#### [Work instructions]
The output should contain the listing word for word and no pictures.

#### [Exercise materials]

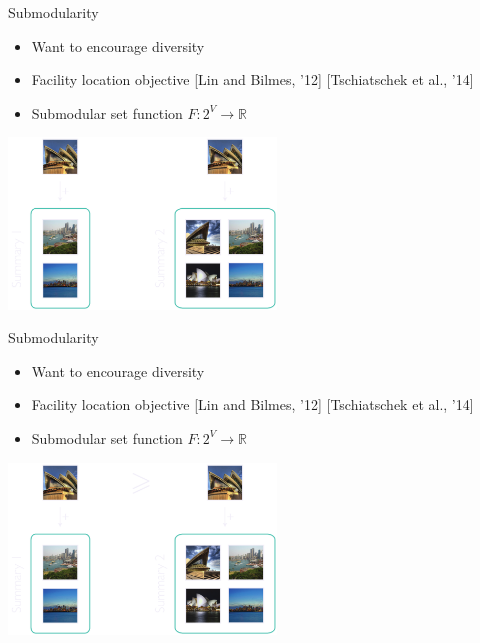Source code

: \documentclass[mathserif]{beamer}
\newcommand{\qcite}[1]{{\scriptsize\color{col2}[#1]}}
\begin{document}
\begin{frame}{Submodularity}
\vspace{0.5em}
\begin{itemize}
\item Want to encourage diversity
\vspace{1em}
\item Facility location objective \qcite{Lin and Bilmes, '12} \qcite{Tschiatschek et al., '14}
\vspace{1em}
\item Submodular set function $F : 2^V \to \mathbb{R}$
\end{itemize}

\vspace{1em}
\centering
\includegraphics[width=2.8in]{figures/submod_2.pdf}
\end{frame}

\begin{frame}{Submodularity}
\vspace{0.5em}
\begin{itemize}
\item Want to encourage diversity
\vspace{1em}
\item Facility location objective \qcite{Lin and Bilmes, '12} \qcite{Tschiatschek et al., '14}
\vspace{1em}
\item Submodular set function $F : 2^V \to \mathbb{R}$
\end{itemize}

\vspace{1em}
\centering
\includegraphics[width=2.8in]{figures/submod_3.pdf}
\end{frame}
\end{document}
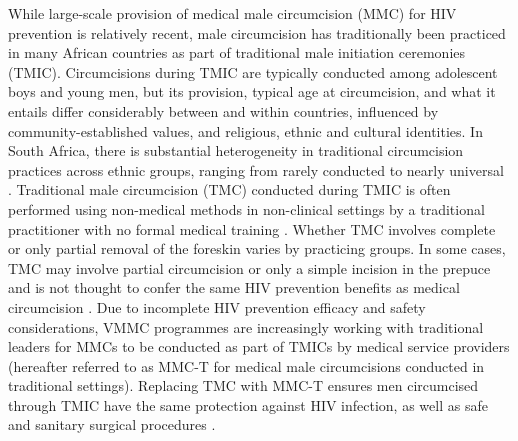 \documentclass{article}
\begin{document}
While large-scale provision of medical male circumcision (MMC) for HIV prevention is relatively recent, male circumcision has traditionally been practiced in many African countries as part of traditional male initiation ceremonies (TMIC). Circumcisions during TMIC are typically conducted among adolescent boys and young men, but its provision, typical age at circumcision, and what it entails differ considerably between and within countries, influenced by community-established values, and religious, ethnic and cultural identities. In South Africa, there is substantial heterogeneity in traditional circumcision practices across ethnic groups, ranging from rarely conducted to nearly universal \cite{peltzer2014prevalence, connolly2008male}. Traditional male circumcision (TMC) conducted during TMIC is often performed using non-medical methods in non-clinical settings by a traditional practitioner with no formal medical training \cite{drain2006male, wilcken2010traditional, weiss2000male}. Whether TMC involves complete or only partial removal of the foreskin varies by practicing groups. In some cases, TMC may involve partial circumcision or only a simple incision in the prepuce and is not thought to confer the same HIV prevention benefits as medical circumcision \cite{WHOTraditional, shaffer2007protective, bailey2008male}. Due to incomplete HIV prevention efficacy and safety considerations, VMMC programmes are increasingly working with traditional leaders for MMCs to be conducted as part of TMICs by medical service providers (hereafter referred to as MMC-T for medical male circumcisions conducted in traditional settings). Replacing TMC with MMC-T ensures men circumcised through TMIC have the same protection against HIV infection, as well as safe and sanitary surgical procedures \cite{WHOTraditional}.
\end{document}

#### [Finished exercise]
Source code

: \documentclass[mathserif]{beamer}
\newcommand{\qcite}[1]{{\scriptsize\color{col2}[#1]}}
\begin{document}
\begin{frame}{Submodularity}
\vspace{0.5em}
\begin{itemize}
\item Want to encourage diversity
\vspace{1em}
\item Facility location objective \qcite{Lin and Bilmes, '12} \qcite{Tschiatschek et al., '14}
\vspace{1em}
\item Submodular set function $F : 2^V \to \mathbb{R}$
\end{itemize}

\vspace{1em}
\centering
\includegraphics[width=2.8in]{figures/submod_2.pdf}
\end{frame}

\begin{frame}{Submodularity}
\vspace{0.5em}
\begin{itemize}
\item Want to encourage diversity
\vspace{1em}
\item Facility location objective \qcite{Lin and Bilmes, '12} \qcite{Tschiatschek et al., '14}
\vspace{1em}
\item Submodular set function $F : 2^V \to \mathbb{R}$
\end{itemize}

\vspace{1em}
\centering
\includegraphics[width=2.8in]{figures/submod_3.pdf}
\end{frame}
\end{document}
 \documentclass{article}
\begin{document}
While large-scale provision of medical male circumcision (MMC) for HIV prevention is relatively recent, male circumcision has traditionally been practiced in many African countries as part of traditional male initiation ceremonies (TMIC). Circumcisions during TMIC are typically conducted among adolescent boys and young men, but its provision, typical age at circumcision, and what it entails differ considerably between and within countries, influenced by community-established values, and religious, ethnic and cultural identities. In South Africa, there is substantial heterogeneity in traditional circumcision practices across ethnic groups, ranging from rarely conducted to nearly universal \cite{peltzer2014prevalence, connolly2008male}. Traditional male circumcision (TMC) conducted during TMIC is often performed using non-medical methods in non-clinical settings by a traditional practitioner with no formal medical training \cite{drain2006male, wilcken2010traditional, weiss2000male}. Whether TMC involves complete or only partial removal of the foreskin varies by practicing groups. In some cases, TMC may involve partial circumcision or only a simple incision in the prepuce and is not thought to confer the same HIV prevention benefits as medical circumcision \cite{WHOTraditional, shaffer2007protective, bailey2008male}. Due to incomplete HIV prevention efficacy and safety considerations, VMMC programmes are increasingly working with traditional leaders for MMCs to be conducted as part of TMICs by medical service providers (hereafter referred to as MMC-T for medical male circumcisions conducted in traditional settings). Replacing TMC with MMC-T ensures men circumcised through TMIC have the same protection against HIV infection, as well as safe and sanitary surgical procedures \cite{WHOTraditional}.
\end{document}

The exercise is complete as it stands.